[TASK INPUTS — start]

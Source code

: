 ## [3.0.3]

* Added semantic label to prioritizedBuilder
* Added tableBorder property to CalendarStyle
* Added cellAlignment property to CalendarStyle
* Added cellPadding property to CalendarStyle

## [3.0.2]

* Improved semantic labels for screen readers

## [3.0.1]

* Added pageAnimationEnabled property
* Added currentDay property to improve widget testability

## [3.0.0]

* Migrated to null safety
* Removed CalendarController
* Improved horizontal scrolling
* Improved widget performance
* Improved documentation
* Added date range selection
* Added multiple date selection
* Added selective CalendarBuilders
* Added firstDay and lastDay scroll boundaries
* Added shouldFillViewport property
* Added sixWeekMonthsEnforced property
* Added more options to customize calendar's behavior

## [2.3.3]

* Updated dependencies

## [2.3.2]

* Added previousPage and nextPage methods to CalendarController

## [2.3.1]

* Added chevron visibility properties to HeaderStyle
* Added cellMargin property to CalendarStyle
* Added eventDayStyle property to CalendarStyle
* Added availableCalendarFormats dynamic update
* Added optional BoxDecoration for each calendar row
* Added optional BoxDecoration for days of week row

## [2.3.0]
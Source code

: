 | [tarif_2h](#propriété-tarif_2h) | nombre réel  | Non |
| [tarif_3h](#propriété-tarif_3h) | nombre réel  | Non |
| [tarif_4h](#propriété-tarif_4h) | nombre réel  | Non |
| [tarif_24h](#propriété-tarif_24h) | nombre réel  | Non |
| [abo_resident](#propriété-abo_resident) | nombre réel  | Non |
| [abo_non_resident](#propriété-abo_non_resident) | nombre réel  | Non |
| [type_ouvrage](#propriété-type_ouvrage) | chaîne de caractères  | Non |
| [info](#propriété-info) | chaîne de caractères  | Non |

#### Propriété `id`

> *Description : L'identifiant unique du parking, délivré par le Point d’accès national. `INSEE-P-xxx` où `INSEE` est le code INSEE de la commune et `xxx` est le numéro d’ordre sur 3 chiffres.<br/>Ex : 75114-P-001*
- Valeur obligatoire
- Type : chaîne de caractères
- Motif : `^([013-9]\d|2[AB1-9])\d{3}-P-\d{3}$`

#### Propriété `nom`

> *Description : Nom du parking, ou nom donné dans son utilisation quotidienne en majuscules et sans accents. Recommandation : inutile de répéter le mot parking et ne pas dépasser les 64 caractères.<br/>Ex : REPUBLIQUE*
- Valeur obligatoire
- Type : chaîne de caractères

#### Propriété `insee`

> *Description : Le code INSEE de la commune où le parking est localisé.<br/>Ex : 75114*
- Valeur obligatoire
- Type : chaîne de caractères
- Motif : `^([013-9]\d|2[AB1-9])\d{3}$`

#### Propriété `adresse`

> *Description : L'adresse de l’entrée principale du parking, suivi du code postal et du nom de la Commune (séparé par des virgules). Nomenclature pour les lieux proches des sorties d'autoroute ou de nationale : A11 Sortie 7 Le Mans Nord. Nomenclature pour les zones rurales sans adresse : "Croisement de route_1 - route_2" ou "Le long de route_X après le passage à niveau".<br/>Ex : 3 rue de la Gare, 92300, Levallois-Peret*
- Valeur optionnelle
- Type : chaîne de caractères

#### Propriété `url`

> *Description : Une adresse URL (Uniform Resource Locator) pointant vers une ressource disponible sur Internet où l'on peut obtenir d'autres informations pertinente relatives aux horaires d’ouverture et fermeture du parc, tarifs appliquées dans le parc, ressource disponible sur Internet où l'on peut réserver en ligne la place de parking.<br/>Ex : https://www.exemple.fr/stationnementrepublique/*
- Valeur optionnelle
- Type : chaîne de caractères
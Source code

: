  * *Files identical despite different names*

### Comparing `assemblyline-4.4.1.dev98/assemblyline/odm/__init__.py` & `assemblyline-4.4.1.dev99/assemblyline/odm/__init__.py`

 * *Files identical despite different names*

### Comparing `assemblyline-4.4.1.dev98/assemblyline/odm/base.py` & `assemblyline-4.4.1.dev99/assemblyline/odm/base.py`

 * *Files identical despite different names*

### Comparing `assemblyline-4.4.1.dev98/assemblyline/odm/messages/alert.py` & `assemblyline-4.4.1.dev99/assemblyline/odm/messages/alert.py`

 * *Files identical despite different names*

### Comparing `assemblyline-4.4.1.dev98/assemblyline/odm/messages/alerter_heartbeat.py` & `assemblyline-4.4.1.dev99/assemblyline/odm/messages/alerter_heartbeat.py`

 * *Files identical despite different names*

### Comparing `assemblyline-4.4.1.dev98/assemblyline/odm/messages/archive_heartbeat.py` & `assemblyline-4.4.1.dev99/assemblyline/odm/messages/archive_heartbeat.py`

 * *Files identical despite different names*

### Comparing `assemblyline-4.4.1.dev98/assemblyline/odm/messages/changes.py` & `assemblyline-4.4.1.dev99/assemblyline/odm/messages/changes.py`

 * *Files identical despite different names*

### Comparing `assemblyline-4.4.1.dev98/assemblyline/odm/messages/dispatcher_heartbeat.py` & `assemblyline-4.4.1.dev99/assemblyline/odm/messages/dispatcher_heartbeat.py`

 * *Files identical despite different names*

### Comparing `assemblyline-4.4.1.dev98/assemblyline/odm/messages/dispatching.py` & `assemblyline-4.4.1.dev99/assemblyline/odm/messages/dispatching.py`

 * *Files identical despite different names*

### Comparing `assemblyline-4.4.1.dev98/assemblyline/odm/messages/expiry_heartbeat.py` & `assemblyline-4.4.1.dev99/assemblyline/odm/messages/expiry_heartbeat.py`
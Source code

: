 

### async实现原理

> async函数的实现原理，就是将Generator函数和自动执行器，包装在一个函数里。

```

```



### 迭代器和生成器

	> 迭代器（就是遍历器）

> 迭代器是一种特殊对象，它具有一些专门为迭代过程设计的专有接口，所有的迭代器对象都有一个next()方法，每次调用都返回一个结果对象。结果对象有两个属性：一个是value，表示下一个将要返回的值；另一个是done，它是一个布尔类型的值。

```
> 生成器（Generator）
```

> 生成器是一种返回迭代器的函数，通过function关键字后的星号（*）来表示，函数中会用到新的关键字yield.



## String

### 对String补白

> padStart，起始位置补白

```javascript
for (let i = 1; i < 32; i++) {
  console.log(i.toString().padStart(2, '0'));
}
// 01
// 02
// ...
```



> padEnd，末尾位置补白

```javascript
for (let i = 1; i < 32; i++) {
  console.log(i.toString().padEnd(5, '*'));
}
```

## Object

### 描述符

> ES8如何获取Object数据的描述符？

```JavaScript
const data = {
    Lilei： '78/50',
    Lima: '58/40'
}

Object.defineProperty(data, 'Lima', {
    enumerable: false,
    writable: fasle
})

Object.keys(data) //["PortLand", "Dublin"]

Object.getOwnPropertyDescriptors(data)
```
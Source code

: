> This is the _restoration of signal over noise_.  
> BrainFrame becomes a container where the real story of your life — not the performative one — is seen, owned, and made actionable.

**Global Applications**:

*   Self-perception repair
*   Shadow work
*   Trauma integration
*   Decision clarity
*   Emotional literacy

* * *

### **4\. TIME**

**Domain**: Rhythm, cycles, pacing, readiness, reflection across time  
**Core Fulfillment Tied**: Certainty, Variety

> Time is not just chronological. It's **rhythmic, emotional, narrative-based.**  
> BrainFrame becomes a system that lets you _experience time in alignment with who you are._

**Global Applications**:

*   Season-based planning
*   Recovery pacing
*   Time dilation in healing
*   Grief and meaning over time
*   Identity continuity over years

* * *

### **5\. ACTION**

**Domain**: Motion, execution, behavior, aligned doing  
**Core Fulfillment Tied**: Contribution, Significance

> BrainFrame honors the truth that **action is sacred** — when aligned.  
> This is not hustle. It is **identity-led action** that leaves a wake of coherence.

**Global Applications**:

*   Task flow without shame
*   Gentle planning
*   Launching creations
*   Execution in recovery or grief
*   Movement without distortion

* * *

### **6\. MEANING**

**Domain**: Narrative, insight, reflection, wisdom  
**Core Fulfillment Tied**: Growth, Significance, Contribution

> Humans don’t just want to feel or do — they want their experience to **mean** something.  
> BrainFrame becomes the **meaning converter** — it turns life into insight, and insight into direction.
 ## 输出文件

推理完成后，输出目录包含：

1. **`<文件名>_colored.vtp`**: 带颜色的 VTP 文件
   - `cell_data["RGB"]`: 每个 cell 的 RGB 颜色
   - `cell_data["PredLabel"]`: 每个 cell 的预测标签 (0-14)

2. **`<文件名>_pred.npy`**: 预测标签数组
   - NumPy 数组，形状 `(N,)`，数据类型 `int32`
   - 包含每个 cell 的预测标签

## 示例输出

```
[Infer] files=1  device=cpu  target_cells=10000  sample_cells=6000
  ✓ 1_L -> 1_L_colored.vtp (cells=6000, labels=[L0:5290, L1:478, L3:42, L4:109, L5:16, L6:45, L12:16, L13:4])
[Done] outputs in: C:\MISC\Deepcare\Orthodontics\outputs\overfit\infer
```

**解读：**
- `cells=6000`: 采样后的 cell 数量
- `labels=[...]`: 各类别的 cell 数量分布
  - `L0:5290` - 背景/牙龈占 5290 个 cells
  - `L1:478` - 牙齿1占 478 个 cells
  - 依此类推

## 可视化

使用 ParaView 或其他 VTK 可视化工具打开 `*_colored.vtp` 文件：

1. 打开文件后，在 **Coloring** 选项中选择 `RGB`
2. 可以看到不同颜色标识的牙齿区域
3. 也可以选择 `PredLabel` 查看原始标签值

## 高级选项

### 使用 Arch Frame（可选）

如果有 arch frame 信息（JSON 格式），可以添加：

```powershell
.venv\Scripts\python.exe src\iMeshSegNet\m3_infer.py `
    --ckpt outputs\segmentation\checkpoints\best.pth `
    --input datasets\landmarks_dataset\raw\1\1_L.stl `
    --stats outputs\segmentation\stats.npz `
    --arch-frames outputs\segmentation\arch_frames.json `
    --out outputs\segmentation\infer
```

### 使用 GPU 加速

[TASK INPUTS — finish]

* **YOUR OBJECTIVE**:
In the entries above, find the line holding "signal over noise_." and the line holding "to **mean** something."; print both of them and every line between, exactly, and nothing else.

* **EXPECTED ANSWER**:
:> This is the _restoration of signal over noise_.  
> BrainFrame becomes a container where the real story of your life — not the performative one — is seen, owned, and made actionable.

**Global Applications**:

*   Self-perception repair
*   Shadow work
*   Trauma integration
*   Decision clarity
*   Emotional literacy

* * *

### **4\. TIME**

**Domain**: Rhythm, cycles, pacing, readiness, reflection across time  
**Core Fulfillment Tied**: Certainty, Variety

> Time is not just chronological. It's **rhythmic, emotional, narrative-based.**  
> BrainFrame becomes a system that lets you _experience time in alignment with who you are._

**Global Applications**:

*   Season-based planning
*   Recovery pacing
*   Time dilation in healing
*   Grief and meaning over time
*   Identity continuity over years

* * *

### **5\. ACTION**

**Domain**: Motion, execution, behavior, aligned doing  
**Core Fulfillment Tied**: Contribution, Significance

> BrainFrame honors the truth that **action is sacred** — when aligned.  
> This is not hustle. It is **identity-led action** that leaves a wake of coherence.

**Global Applications**:

*   Task flow without shame
*   Gentle planning
*   Launching creations
*   Execution in recovery or grief
*   Movement without distortion

* * *

### **6\. MEANING**

**Domain**: Narrative, insight, reflection, wisdom  
**Core Fulfillment Tied**: Growth, Significance, Contribution

> Humans don’t just want to feel or do — they want their experience to **mean** something.  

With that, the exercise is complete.